Seu mandato foi um período de bons momentos. Em pouco mais de dois anos, fomos campeões da Copa do Mundo, campeões da Fórmula 1, resolvemos um problema econômico que nos assolava desde a época do império e ainda revivemos um ícone da nossa indústria automobilística. 
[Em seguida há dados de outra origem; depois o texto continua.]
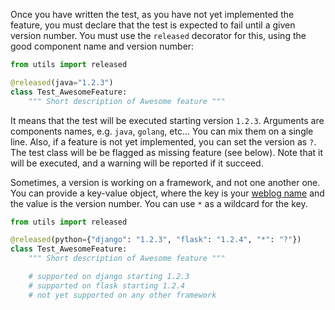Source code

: Once you have written the test, as you have not yet implemented the feature, you must declare that the test is expected to fail until a given version number. You must use the `released` decorator for this, using the good component name and version number:

```python
from utils import released

@released(java="1.2.3")
class Test_AwesomeFeature:
    """ Short description of Awesome feature """
```

It means that the test will be executed starting version `1.2.3`. Arguments are components names, e.g. `java`, `golang`, etc... You can mix them on a single line.
Also, if a feature is not yet implemented, you can set the version as `?`. The test class will be be flagged as missing feature (see below). Note that it will be executed, and a warning will be reported if it succeed.

Sometimes, a version is working on a framework, and not one another one. You can provide a key-value object, where the key is your [weblog name](weblog.md) and the value is the version number. You can use `*` as a wildcard for the key.

```python
from utils import released

@released(python={"django": "1.2.3", "flask": "1.2.4", "*": "?"})
class Test_AwesomeFeature:
    """ Short description of Awesome feature """

    # supported on django starting 1.2.3
    # supported on flask starting 1.2.4
    # not yet supported on any other framework
```
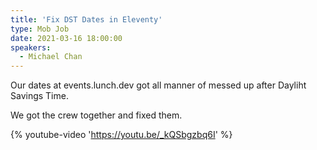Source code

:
 ```yaml
---
title: 'Fix DST Dates in Eleventy'
type: Mob Job
date: 2021-03-16 18:00:00
speakers:
  - Michael Chan
---
```


Our dates at events.lunch.dev got all manner of messed up after Dayliht Savings Time.

We got the crew together and fixed them.

{% youtube-video 'https://youtu.be/_kQSbgzbq6I' %}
Ah, isso sem falar do maravilhoso dólar 1 por 1. Quase tão bom quantos os tempos atuais, não?

Folclores

  • O topete platinado (e fora de moda) de Itamar Franco era a alegria dos cartunistas políticos.
  • Itamar tinha apreço pelo passado de um jeito meio provinciano. A ponto de sugerir que a Volkswagen voltasse a fabricar o Fusca sete anos depois de tirá-lo de linha. Segundo ele, o país precisava de um carro popular como o “besouro”. A montadora foi na onda e fabricou Fusquinhas de 1993 a 1996. Sem Itamar no poder, a empresa voltou a cancelar a produção.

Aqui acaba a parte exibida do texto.